Selalu 'Berkalung' Kembang, Ini Istimewanya Empat Tiang Guru Masjid Al Karomah
"Biasanya kalau hajat mereka terkabul mereka menggantungkannya di situ sebagai ungkapan rasa syukur Allah telah mengabulkan hajat-hajat mereka,"
Editor: Wahid Nurdin
Laporan wartawan Banjarmasin Post, Yayu Fathilah
TRIBUNNEWS.COM, MARTAPURA - Masjid Agung Al-Karomah di Martapura, Kabupaten Banjar memiliki tiang guru yang unik, yaitu digantungi kembang barenteng sementara tiang-tiang lainnya tidak ada bunganya.
Posisi empat tiang guru ini saling berhadapan membentuk segi empat, letaknya di tengah ruangan masjid.
Tiangnya dipenuhi ukiran klasik, namun bukan itu daya tariknya, melainkan di sekelilingnya ada banyak rangkaian kembang barenteng khas Banjar yang dikaitkan dengan besi-besi pengait melengkung yang ujung-ujungnya tajam.
Tiang ini dan besi-besi tersebut tampak berusia tua, sangat kontras dengan tiang-tiang lainnya di sekelilingnya yang masih tampak baru dan berbahan beton.

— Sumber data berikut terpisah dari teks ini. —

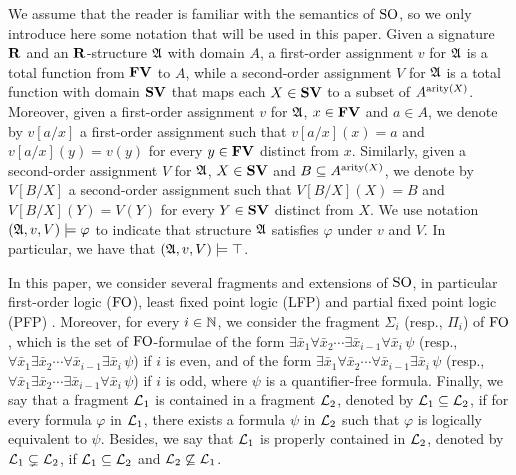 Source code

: We assume that the reader is familiar with the semantics of ${\rm SO}$, so we only introduce here some notation that will be used in this paper. 
Given a signature $\mathbf{R}$ and an $\mathbf{R}$-structure $\mathfrak{A}$ with domain $A$, a first-order assignment $v$ for $\mathfrak{A}$ is a total function from $\mathbf{FV}$ to $A$, while a second-order assignment $V$ for $\mathfrak{A}$ is a total function with domain $\mathbf{SV}$ that maps each $X \in \mathbf{SV}$ to a subset of $A^{{\rm arity}(X)}$. Moreover, given a first-order assignment $v$ for $\mathfrak{A}$, $x \in \mathbf{FV}$ and $a \in A$, we denote by $v[a/x]$ a first-order assignment such that $v[a/x](x) = a$ and $v[a/x](y) = v(y)$ for every $y \in \mathbf{FV}$ distinct from $x$. Similarly, given a second-order assignment $V$ for $\mathfrak{A}$, $X \in \mathbf{SV}$ and $B  \subseteq A^{{\rm arity}(X)}$, we denote by $V[B/X]$ a second-order assignment such that $V[B/X](X) = B$ and $V[B/X](Y) = V(Y)$ for every $Y \in \mathbf{SV}$ distinct from $X$. We use notation $(\mathfrak{A}, v, V) \models \varphi$ to indicate that structure $\mathfrak{A}$ satisfies $\varphi$ under $v$ and $V$. In particular, we have that $(\mathfrak{A}, v, V) \models \top$.

In this paper, we consider several fragments and extensions of ${\rm SO}$, in particular first-order logic (${\rm FO}$), least fixed point logic (LFP) and partial fixed point logic (PFP) \cite{L04}. Moreover, for every $i \in \mathbb{N}$, we consider the fragment $\Sigma_i$ (resp., $\Pi_i$) of ${\rm FO}$, which is the set of ${\rm FO}$-formulae of the form 
$\exists \bar x_1 \forall \bar x_2 \cdots \exists \bar x_{i-1} \forall \bar x_{i} \, \psi$ (resp., 
$\forall \bar x_1 \exists \bar x_2 \cdots \forall \bar x_{i-1} \exists \bar x_{i} \, \psi$) if $i$ is even, and of the form
$\exists \bar x_1 \forall \bar x_2 \cdots \forall \bar x_{i-1} \exists \bar x_{i} \, \psi$ (resp., 
$\forall \bar x_1 \exists \bar x_2 \cdots \exists \bar x_{i-1} \forall \bar x_{i} \, \psi$) if $i$ is odd, where $\psi$ is a quantifier-free formula. Finally, we say that a fragment $\mathcal{L}_1$ is contained in a fragment $\mathcal{L}_2$, denoted by $\mathcal{L}_1 \subseteq \mathcal{L}_2$, if for every formula $\varphi$ in $\mathcal{L}_1$, there exists a formula $\psi$ in $\mathcal{L}_2$ such that $\varphi$ is logically equivalent to $\psi$.  Besides, we say that $\mathcal{L}_1$ is properly contained in $\mathcal{L}_2$, denoted by $\mathcal{L}_1 \subsetneq \mathcal{L}_2$, if $\mathcal{L}_1 \subseteq \mathcal{L}_2$ and $\mathcal{L}_2 \not\subseteq \mathcal{L}_1$.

Kembang-kembang itu berupa rangkaian bunga mawar, melati, cempaka dan kenanga yang masih segar dirangkai menggunakan batang pisang sebagai pangkalnya.
Batang pisang ini yang dikaitkan ke besi yang menancap di tiang tersebut.
Semua ini ternyata bukan tanpa maksud, karena menandakan sebuah tradisi turun-temurun yang sudah sangat mengakar dikehidupan relijius orang Banjar di Martapura.
Sebuah perpaduan pengaruh budaya Islam dan Hindu yang begitu kuat.
Sekretaris Masjid Agung Al-Karomah, Sya'rani Saleh mengatakan adat ini memang sudah ada sejak lama, bahkan sejak masjid ini dibangun pada 1280 Hijriyah atau 1863 masehi.
Dikatakannya, warga senang menggantungkan kembang barenteng di empat tiang guru masjid ini karena ada tujuannya.
"Biasanya kalau hajat mereka terkabul mereka menggantungkannya di situ sebagai ungkapan rasa syukur Allah telah mengabulkan hajat-hajat mereka," jelasnya.
Warga menganggapnya keramat dan menurutnya tradisi ini sudah sangat mengakar di kehidupan umat Islam di Martapura, kendati zaman sudah modern.
"Mungkin ini satu-satunya masjid di Indonesia yang memiliki tradisi seperti ini. Masjid lainnya di Nusantara ini rasanya tidak ada yang memiliki tradisi ini, saya tidak pernah mendengar atau menemukan fakta seperti ini di masjid lainnya. Di Kalimantan Selatan pun, cuma masjid ini yang begini tiang gurunya," bebernya.
Empat tiang ini pun memiliki sejarah tersendiri saat pembangunannya, yaitu berupa kayu ulin yang dibawa langsung oleh ulama pencetus pembangunan masjid ini, yakni Haji Muhammad Afif alias Datu Landak.
"Konon, empat kayunya ini dibawa Datu Landak dari Barito di Kalimantan Tengah hanya dengan berjalan kaki. Kayunya yang masih berupa gelondongan dijepitnya saja di bawah ketiaknya. Itulah kesaktiannya Datu Landak," jelasnya.